## What needs to be done
Among the entries below, one line contains "레고의 인기 애니메이션 시리즈를 휴대폰에서 간단하게 보는 레고 TV입니다." and another contains "mu29(InJung Chung) : mu29@yeoubi.net". Transcribe those two lines and every line between them, exactly.

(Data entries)
————

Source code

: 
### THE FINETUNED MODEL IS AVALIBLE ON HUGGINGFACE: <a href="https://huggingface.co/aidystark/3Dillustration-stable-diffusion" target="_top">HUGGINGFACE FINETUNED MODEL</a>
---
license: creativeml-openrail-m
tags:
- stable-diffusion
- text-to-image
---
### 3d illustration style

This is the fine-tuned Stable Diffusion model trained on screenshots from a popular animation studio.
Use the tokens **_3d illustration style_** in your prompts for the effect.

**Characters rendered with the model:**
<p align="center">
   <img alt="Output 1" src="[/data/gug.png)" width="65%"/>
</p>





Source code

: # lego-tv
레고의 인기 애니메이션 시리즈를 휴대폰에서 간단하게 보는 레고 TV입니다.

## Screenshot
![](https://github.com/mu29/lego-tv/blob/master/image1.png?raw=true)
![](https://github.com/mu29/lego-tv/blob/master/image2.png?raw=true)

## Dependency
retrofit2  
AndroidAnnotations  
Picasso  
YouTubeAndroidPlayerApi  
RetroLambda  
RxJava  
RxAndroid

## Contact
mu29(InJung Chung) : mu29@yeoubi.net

————

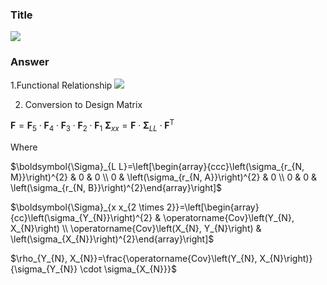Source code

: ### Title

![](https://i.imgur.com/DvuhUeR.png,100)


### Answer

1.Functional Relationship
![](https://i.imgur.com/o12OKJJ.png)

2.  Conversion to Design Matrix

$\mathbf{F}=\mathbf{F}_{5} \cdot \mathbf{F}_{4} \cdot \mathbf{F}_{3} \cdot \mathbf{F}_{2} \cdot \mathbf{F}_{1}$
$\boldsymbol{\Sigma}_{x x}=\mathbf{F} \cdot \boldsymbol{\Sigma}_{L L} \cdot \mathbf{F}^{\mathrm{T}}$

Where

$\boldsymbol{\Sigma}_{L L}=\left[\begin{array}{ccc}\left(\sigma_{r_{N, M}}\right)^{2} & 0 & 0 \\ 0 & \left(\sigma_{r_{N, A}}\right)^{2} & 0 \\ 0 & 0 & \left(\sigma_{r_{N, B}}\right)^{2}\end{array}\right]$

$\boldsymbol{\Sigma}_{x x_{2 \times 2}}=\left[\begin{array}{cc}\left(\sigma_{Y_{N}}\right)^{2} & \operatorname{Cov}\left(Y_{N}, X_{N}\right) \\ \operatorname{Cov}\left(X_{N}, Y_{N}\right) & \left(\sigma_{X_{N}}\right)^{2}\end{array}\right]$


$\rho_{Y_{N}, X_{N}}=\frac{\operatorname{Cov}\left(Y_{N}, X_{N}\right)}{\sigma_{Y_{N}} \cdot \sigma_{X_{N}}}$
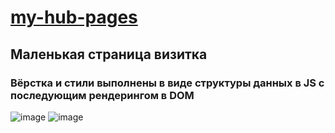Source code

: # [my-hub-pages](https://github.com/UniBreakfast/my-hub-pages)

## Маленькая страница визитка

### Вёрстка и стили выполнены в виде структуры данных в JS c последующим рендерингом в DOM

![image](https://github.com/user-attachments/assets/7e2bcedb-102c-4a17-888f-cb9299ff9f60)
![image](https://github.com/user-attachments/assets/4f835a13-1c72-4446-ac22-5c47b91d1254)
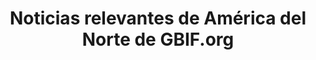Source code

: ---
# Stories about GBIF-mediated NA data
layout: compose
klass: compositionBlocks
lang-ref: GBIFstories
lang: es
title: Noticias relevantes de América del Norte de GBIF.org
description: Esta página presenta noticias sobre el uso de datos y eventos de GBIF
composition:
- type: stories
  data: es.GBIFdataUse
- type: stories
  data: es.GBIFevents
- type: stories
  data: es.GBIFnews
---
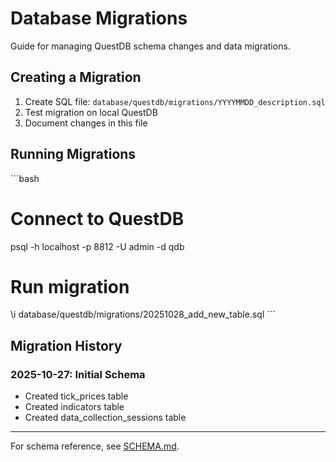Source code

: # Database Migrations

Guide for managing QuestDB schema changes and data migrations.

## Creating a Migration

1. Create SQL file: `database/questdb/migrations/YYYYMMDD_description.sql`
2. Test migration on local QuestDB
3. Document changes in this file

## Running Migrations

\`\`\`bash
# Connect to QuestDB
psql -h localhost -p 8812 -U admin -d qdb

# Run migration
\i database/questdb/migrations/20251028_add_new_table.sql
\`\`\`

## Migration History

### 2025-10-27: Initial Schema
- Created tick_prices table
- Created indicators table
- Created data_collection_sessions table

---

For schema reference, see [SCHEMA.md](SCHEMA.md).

————

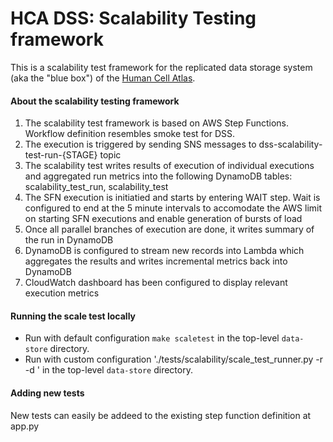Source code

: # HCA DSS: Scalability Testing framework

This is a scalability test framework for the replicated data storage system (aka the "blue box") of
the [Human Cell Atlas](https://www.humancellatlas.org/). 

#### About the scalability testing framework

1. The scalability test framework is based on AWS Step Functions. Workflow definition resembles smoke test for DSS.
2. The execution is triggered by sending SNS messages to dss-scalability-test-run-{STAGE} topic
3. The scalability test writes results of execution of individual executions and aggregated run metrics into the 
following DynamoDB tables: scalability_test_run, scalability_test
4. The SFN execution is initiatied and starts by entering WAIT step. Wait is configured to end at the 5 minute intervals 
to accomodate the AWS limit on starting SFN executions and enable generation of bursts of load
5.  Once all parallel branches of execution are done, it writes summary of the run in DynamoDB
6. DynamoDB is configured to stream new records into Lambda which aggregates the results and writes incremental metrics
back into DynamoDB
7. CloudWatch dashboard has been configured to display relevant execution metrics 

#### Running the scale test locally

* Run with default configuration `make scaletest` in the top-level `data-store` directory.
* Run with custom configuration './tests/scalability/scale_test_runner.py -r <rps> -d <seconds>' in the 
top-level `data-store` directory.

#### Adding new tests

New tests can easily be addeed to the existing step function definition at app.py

————

## Expected answer
레고의 인기 애니메이션 시리즈를 휴대폰에서 간단하게 보는 레고 TV입니다.

## Screenshot
![](https://github.com/mu29/lego-tv/blob/master/image1.png?raw=true)
![](https://github.com/mu29/lego-tv/blob/master/image2.png?raw=true)

## Dependency
retrofit2  
AndroidAnnotations  
Picasso  
YouTubeAndroidPlayerApi  
RetroLambda  
RxJava  
RxAndroid

## Contact
mu29(InJung Chung) : mu29@yeoubi.net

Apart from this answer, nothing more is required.